Return to Raccoon City
Resident Evil 2, for many fans, represents the pinnacle of the long living Resident Evil franchise that spawned seven numbered entries, multiple spinoffs, countless remasters, a decade worth of films (both live action and animated/cg), and an upcoming Netflix original series. To say the series has seen commercial success would be the understatement of the generation. When Capcom announced a complete remake of the PlayStation classic, fans were both giddy with excitement and cautious of the prospect. After all, Resident Evil 6, the last main entry that saw players fighting the biohazard in third person action, was not received well by most long standing fans of the franchise. Still, the release has now been upon us for nearly two weeks, and fans and critics alike have much praise for the recent effort. How does it hold up?

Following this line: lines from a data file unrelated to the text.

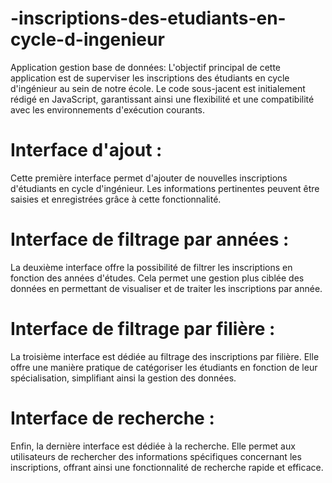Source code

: # -inscriptions-des-etudiants-en-cycle-d-ingenieur
Application gestion base de données: 
L'objectif principal de cette application est de superviser les inscriptions des étudiants en cycle d'ingénieur au sein de notre école. Le code sous-jacent est initialement rédigé en JavaScript, garantissant ainsi une flexibilité et une compatibilité avec les environnements d'exécution courants.

# Interface d'ajout :
Cette première interface permet d'ajouter de nouvelles inscriptions d'étudiants en cycle d'ingénieur. Les informations pertinentes peuvent être saisies et enregistrées grâce à cette fonctionnalité.

# Interface de filtrage par années :
La deuxième interface offre la possibilité de filtrer les inscriptions en fonction des années d'études. Cela permet une gestion plus ciblée des données en permettant de visualiser et de traiter les inscriptions par année.

# Interface de filtrage par filière :
La troisième interface est dédiée au filtrage des inscriptions par filière. Elle offre une manière pratique de catégoriser les étudiants en fonction de leur spécialisation, simplifiant ainsi la gestion des données.

# Interface de recherche :
Enfin, la dernière interface est dédiée à la recherche. Elle permet aux utilisateurs de rechercher des informations spécifiques concernant les inscriptions, offrant ainsi une fonctionnalité de recherche rapide et efficace.

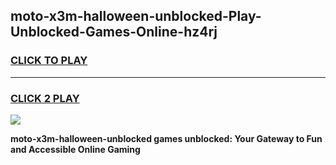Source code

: 
## moto-x3m-halloween-unblocked-Play-Unblocked-Games-Online-hz4rj
<h3>
<a href="https://premium76.site?title=moto-x3m-halloween-unblocked&ref=25A">CLICK TO PLAY</a></h3>
<hr>

<h3>
<a href="https://premium76.site?title=moto-x3m-halloween-unblocked&ref=25A">CLICK 2 PLAY</a>
  
</h3>

<a href="https://premium76.site?title=moto-x3m-halloween-unblocked&ref=25A"><img src="https://clearcache.store/games.png"></a>


**moto-x3m-halloween-unblocked games unblocked: Your Gateway to Fun and Accessible Online Gaming**
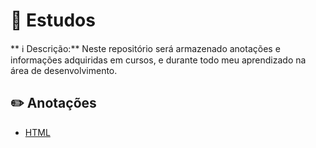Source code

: # 📖 Estudos 

** ℹ️ Descrição:** Neste repositório será armazenado anotações e informações adquiridas em cursos, e durante todo meu aprendizado na área de desenvolvimento.

## ✏️ Anotações

- [HTML](https://github.com/LeiteEduardo/Estudos/blob/main/anotacoes/html.md)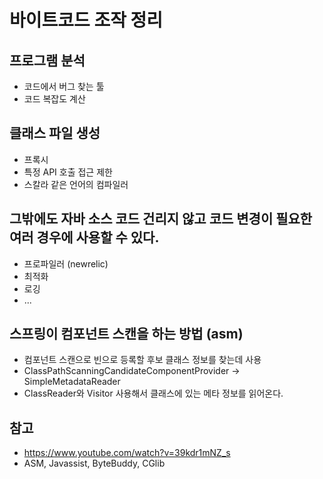 # 바이트코드 조작 정리

## 프로그램 분석
- 코드에서 버그 찾는 툴
- 코드 복잡도 계산

## 클래스 파일 생성
- 프록시
- 특정 API 호출 접근 제한
- 스칼라 같은 언어의 컴파일러

## 그밖에도 자바 소스 코드 건리지 않고 코드 변경이 필요한 여러 경우에 사용할 수 있다.
- 프로파일러 (newrelic)
- 최적화
- 로깅
- ...

## 스프링이 컴포넌트 스캔을 하는 방법 (asm)
- 컴포넌트 스캔으로 빈으로 등록할 후보 클래스 정보를 찾는데 사용
- ClassPathScanningCandidateComponentProvider -> SimpleMetadataReader
- ClassReader와 Visitor 사용해서 클래스에 있는 메타 정보를 읽어온다.

## 참고
- https://www.youtube.com/watch?v=39kdr1mNZ_s
- ASM, Javassist, ByteBuddy, CGlib
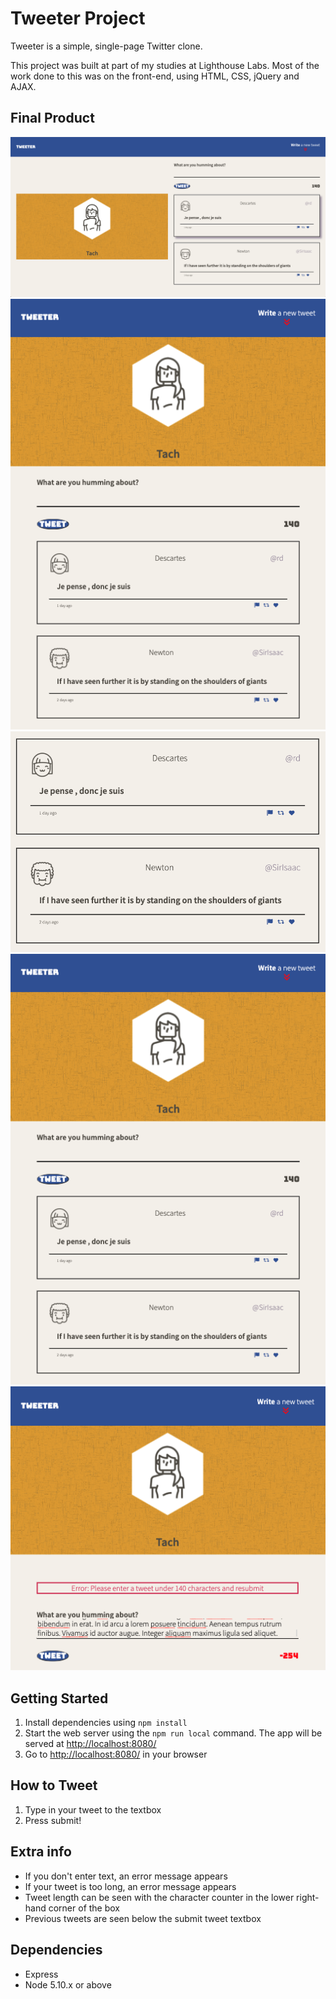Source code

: # Tweeter Project

Tweeter is a simple, single-page Twitter clone.

This project was built at part of my studies at Lighthouse Labs. Most of the work done to this was on the front-end, using HTML, CSS, jQuery and AJAX.

## Final Product
!["Screenshot of desktop view"](./README-imgs/desktop-shot.png)
!["Screenshot of mobile view"](./README-imgs/mobile-shot-1.png)
!["Screenshot of Tweets"](./README-imgs/tweet-shot.png)
!["Screenshot of Error 1"](./README-imgs/mobile-shot-1.png)
!["Screenshot of Error 2"](./README-imgs/error-shot-2.png)

## Getting Started

1. Install dependencies using `npm install`
2. Start the web server using the `npm run local` command. The app will be served at <http://localhost:8080/>
4. Go to <http://localhost:8080/> in your browser

## How to Tweet
1. Type in your tweet to the textbox
2. Press submit! 

## Extra info
- If you don't enter text, an error message appears
- If your tweet is too long, an error message appears
- Tweet length can be seen with the character counter in the lower right-hand corner of the box
- Previous tweets are seen below the submit tweet textbox

## Dependencies

- Express
- Node 5.10.x or above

I’ll admit: Resident Evil 2 was not my favorite. Growing up, I missed this one, with my lone experience coming from playing it on my PSPGo – often in short, frustrating bursts. My younger days saw a heavy dosage of RPGs, so the crazy camera angles, unintuitive controls, and the necessity of being frugal with your supplies put a damper on the experience. Still, the last decade has instilled in me a newfound love in Resident Evil, with Resident EVII being one of my favorite PS4 horror games on this console generation (perhaps one of my favorite horror games of all time). So I, too, joined the hype train for Resident Evil 2 Remake with the hopes that I would enjoy revisiting Raccoon City as Leon Kennedy and Claire Redfield.
I’ve now played through the game multiple times and am now working on earning S ratings on the campaigns. Needless to say, I’ve found much to love here. For starters, the entirety of the game is faithful to its origin source while injecting enough changes to keep the game creative and fresh. Things were scary; I actually jumped a few times. Lickers popped out of nowhere, and walking the halls where they lurked was dreadful – especially once Mr. X, who may be one of the goofiest and creepiest horror villains I’ve ever had to flee, showed up to wreak some havoc. Even the hunkering zombies provided a good jump scare every now and again, and the prospect of running through a thin hallway with the idea of preserving ammo a harrowing endeavor.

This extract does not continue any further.